In realtà la questione non è tanto l'ingresso nel mercato del lavoro in sé, semmai il percorso che segue. La sostanziale parità iniziale si scontra con ciò che avviene nell'arco della carriera professionale, dal momento che - sebbene vi siano differenze sensibili da nazione e nazione - sono ancora rari i casi di donne ai posti di comando delle imprese.
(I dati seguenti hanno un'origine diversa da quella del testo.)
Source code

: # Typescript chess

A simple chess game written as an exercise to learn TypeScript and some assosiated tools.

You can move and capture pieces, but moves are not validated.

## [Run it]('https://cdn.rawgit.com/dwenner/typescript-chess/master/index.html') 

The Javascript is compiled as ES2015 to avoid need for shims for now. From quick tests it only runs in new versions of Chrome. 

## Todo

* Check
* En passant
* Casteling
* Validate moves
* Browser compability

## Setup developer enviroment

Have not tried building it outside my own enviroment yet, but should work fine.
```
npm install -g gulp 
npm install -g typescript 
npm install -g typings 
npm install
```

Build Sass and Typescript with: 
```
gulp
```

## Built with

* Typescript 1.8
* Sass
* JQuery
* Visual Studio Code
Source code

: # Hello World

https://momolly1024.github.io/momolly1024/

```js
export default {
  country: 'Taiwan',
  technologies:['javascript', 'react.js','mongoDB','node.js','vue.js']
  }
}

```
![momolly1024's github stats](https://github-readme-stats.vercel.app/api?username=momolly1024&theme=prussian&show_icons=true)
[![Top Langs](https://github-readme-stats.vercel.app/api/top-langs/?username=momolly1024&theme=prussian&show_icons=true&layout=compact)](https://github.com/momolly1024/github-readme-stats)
Un'indagine appena condotta da 20-first con l'università «La Sapienza» di Roma sulle dieci maggiori società italiane (Eni, Assicurazioni Generali, Unicredit Group, Enel, Fiat, Intesa Sanpaolo, Telecom Italia, Poste Italiane, Finmeccanica, Premafin Finanziaria) selezionate in base all'indice Fortune Global 500, restituisce numeri impietosi. Solo quattro di queste hanno almeno una donna nel top management, la maggioranza quindi non ne ha nemmeno una. I top management team censiti, composti da un totale di 90 persone, annoverano oggi soltanto cinque donne (pari a un misero 5,6 per cento). Il confronto con quanto accade all'estero è tutt'altro che incoraggiante. Nell'indagine globale Womenomics 101 era emerso che l'89% delle società statunitensi aveva almeno una donna all'interno del top management; in Europa solo il 32% e il 18% in quelle asiatiche. Restando nei nostri confini, a livello di opportunità per le donne, l'Italia è stata classificata dal World Economic Forum al novantaseiesimo posto al mondo. La scalata non può più attendere.
E qui entrano in gioco le strategie a sostegno dell'impiego femminile e della maternità (orari flessibili, part-time orizzontale-verticale-estivo, telelavoro, modelli di work at home; inoltre asili e servizi di prossimità, ad esempio lavanderie e calzolai, direttamente nella sede di lavoro). Tutte pratiche che necessitano sì di incentivi dall'alto a livello governativo, ma non si può certo ignorare come certe iniziative debbano pur sempre partire dal basso, dalle scelte quotidiane delle imprese.
I leader delle aziende che hanno preso parte al forum di mercoledì 9 giugno (Gruppo Sanpellegrino, Microsoft Italia e Accenture) su questo convengono: per il gender balance in Italia bisogna fare di più e meglio. Gli uomini, forse con un pizzico di malcelata invidia nei confronti del «gentil sesso» - si fa per dire!-, ammettono: «Le donne hanno una marcia in più. Hanno personalità, sanno organizzarsi su fronti multipli per gestire gli impegni, non temono il cambiamento, e poi cosa nient'affatto trascurabile per chi fa profitto, hanno la capacità di influenzare gli acquisti di tutta la famiglia». Occorre passare dalle parole ai fatti. E nelle realtà coinvolte lo si sta facendo da tempo.
Messaggio chiaro alle trentenni e quarantenni del terzo millennio, divise tra palmare e pannolini: è ora di far valere i propri diritti, di saper volgere le situazioni a proprio favore.

Vietato ripetere l'errore delle madri: sbagliato scegliere tra carriera e figli. Per una donna manager il pancione, o una famiglia che t'aspetta a casa, non è (più) un problema. E non deve esserlo nemmeno per i suoi colleghi in cravatta.